Concentrating on how fast we process data is a dangerous and unhealthy trap. Rather like fast food, we don’t consider what we’re consuming, and fall foul of the carb rush.
We’re entering (if not already in) an era where processing faster is ceasing to be an advantage. Except, maybe on trading floors, where milliseconds enables us to take advantage in a passing, temporary trade. It doesn’t add any real value to the stock being traded.
In areas of rather more substance, the data is valuable but partial. It will tell us where we’ve been (though maybe not why), but is a poor indicator for anything other than the very short term of where we’re headed.
Like the carb rush though, it’s as addictive as it is unhealthy.
Data is great for those judged on their operational strategy. Lots of numbers, comparisons, forecast returns. We become seduced and blinded by the beauty of the numbers, and judge the strategy at speed. Read the executive summary, maybe scan the rest. Compare the numbers to alternative offerings, Judge. Move on.
The foundation of strategy though does not lie in the numbers. It lies in awareness, purpose, spirit, relationships, agility, imagination, reflection. All qualitative, not easily measurable, yet vital.
The reason that the vast majority of operations strategies fail is because they are not grounded in these softer qualities. A fast food diet with little real sustenance.
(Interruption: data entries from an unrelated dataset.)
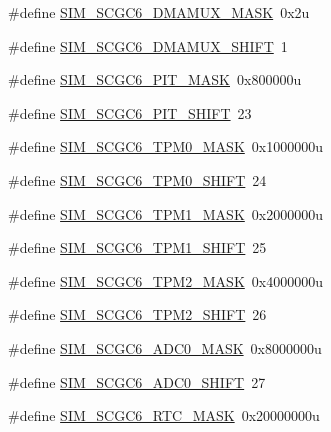 \begin{DoxyCompactItemize}
\item 
\#define \hyperlink{group___s_i_m___register___masks_ga10469a89e2c48cd79e29fb73b0d06395}{S\+I\+M\+\_\+\+S\+C\+G\+C6\+\_\+\+D\+M\+A\+M\+U\+X\+\_\+\+M\+A\+SK}~0x2u
\item 
\#define \hyperlink{group___s_i_m___register___masks_gaa69ac431213fb94ecd1d9ed2fa966e50}{S\+I\+M\+\_\+\+S\+C\+G\+C6\+\_\+\+D\+M\+A\+M\+U\+X\+\_\+\+S\+H\+I\+FT}~1
\item 
\#define \hyperlink{group___s_i_m___register___masks_gaf5baabd241aba695593ce6369aa56ee2}{S\+I\+M\+\_\+\+S\+C\+G\+C6\+\_\+\+P\+I\+T\+\_\+\+M\+A\+SK}~0x800000u
\item 
\#define \hyperlink{group___s_i_m___register___masks_ga2600ceb860eb353aa61abbecdbf5b6ae}{S\+I\+M\+\_\+\+S\+C\+G\+C6\+\_\+\+P\+I\+T\+\_\+\+S\+H\+I\+FT}~23
\item 
\#define \hyperlink{group___s_i_m___register___masks_gad879476f2922fd7dad2f65d3d052e95d}{S\+I\+M\+\_\+\+S\+C\+G\+C6\+\_\+\+T\+P\+M0\+\_\+\+M\+A\+SK}~0x1000000u
\item 
\#define \hyperlink{group___s_i_m___register___masks_ga9e379c439a6d1d14f65b4c58c46453c5}{S\+I\+M\+\_\+\+S\+C\+G\+C6\+\_\+\+T\+P\+M0\+\_\+\+S\+H\+I\+FT}~24
\item 
\#define \hyperlink{group___s_i_m___register___masks_ga94a77c9065fd06f267b9920024067cd6}{S\+I\+M\+\_\+\+S\+C\+G\+C6\+\_\+\+T\+P\+M1\+\_\+\+M\+A\+SK}~0x2000000u
\item 
\#define \hyperlink{group___s_i_m___register___masks_ga26bf0c38385affd6680bb0f4853e43df}{S\+I\+M\+\_\+\+S\+C\+G\+C6\+\_\+\+T\+P\+M1\+\_\+\+S\+H\+I\+FT}~25
\item 
\#define \hyperlink{group___s_i_m___register___masks_ga6e18a8c1e42f318d03294d14df255132}{S\+I\+M\+\_\+\+S\+C\+G\+C6\+\_\+\+T\+P\+M2\+\_\+\+M\+A\+SK}~0x4000000u
\item 
\#define \hyperlink{group___s_i_m___register___masks_gafc1cb84a2b2b306b043c31ed98213ff0}{S\+I\+M\+\_\+\+S\+C\+G\+C6\+\_\+\+T\+P\+M2\+\_\+\+S\+H\+I\+FT}~26
\item 
\#define \hyperlink{group___s_i_m___register___masks_ga481c725e02da6a245c9d715307969f09}{S\+I\+M\+\_\+\+S\+C\+G\+C6\+\_\+\+A\+D\+C0\+\_\+\+M\+A\+SK}~0x8000000u
\item 
\#define \hyperlink{group___s_i_m___register___masks_ga3f62de5fc5ccaa13d6975cf1e0ebba03}{S\+I\+M\+\_\+\+S\+C\+G\+C6\+\_\+\+A\+D\+C0\+\_\+\+S\+H\+I\+FT}~27
\item 
\#define \hyperlink{group___s_i_m___register___masks_gad51b16006c9f793c4b342ea1ff91a846}{S\+I\+M\+\_\+\+S\+C\+G\+C6\+\_\+\+R\+T\+C\+\_\+\+M\+A\+SK}~0x20000000u

\end{DoxyCompactItemize}
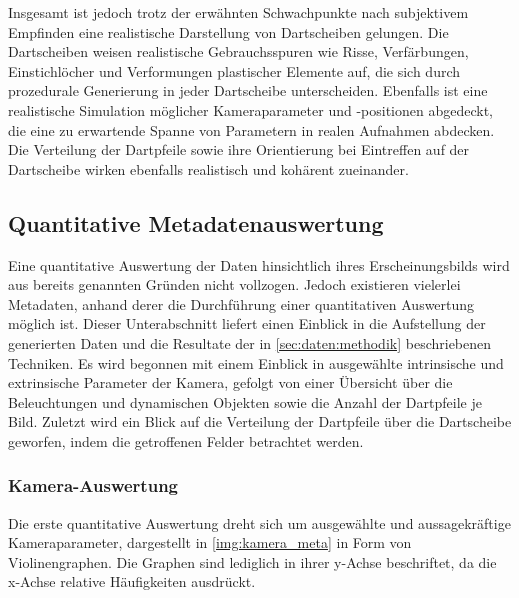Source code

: Insgesamt ist jedoch trotz der erwähnten Schwachpunkte nach subjektivem Empfinden eine realistische Darstellung von Dartscheiben gelungen. Die Dartscheiben weisen realistische Gebrauchsspuren wie Risse, Verfärbungen, Einstichlöcher und Verformungen plastischer Elemente auf, die sich durch prozedurale Generierung in jeder Dartscheibe unterscheiden. Ebenfalls ist eine realistische Simulation möglicher Kameraparameter und -positionen abgedeckt, die eine zu erwartende Spanne von Parametern in realen Aufnahmen abdecken. Die Verteilung der Dartpfeile sowie ihre Orientierung bei Eintreffen auf der Dartscheibe wirken ebenfalls realistisch und kohärent zueinander.


\subsection{Quantitative Metadatenauswertung} %
\label{sec:metadaten}

Eine quantitative Auswertung der Daten hinsichtlich ihres Erscheinungsbilds wird aus bereits genannten Gründen nicht vollzogen. Jedoch existieren vielerlei Metadaten, anhand derer die Durchführung einer quantitativen Auswertung möglich ist. Dieser Unterabschnitt liefert einen Einblick in die Aufstellung der generierten Daten und die Resultate der in \autoref{sec:daten:methodik} beschriebenen Techniken. Es wird begonnen mit einem Einblick in ausgewählte intrinsische und extrinsische Parameter der Kamera, gefolgt von einer Übersicht über die Beleuchtungen und dynamischen Objekten sowie die Anzahl der Dartpfeile je Bild. Zuletzt wird ein Blick auf die Verteilung der Dartpfeile über die Dartscheibe geworfen, indem die getroffenen Felder betrachtet werden.

\subsubsection{Kamera-Auswertung}
\label{sec:kamera_ergebnisse}

Die erste quantitative Auswertung dreht sich um ausgewählte und aussagekräftige Kameraparameter, dargestellt in \autoref{img:kamera_meta} in Form von Violinengraphen. Die Graphen sind lediglich in ihrer y-Achse beschriftet, da die x-Achse relative Häufigkeiten ausdrückt.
I find it a sobering thought that most of the stuff of operational strategy is moving towards algorithms. Much better than us flaky humans at analysing history and projecting it forward and removing the extraneous, outlying data that is the harbinger of change, but not renowned for it’s imagination or thoughtful questioning.
The qualities that will define lasting success in the next era will be our ability to think, reflect and imagine. If we don’t make time for that, as individuals and organisations, we’re likely to have the useful lifespan of fast food packaging.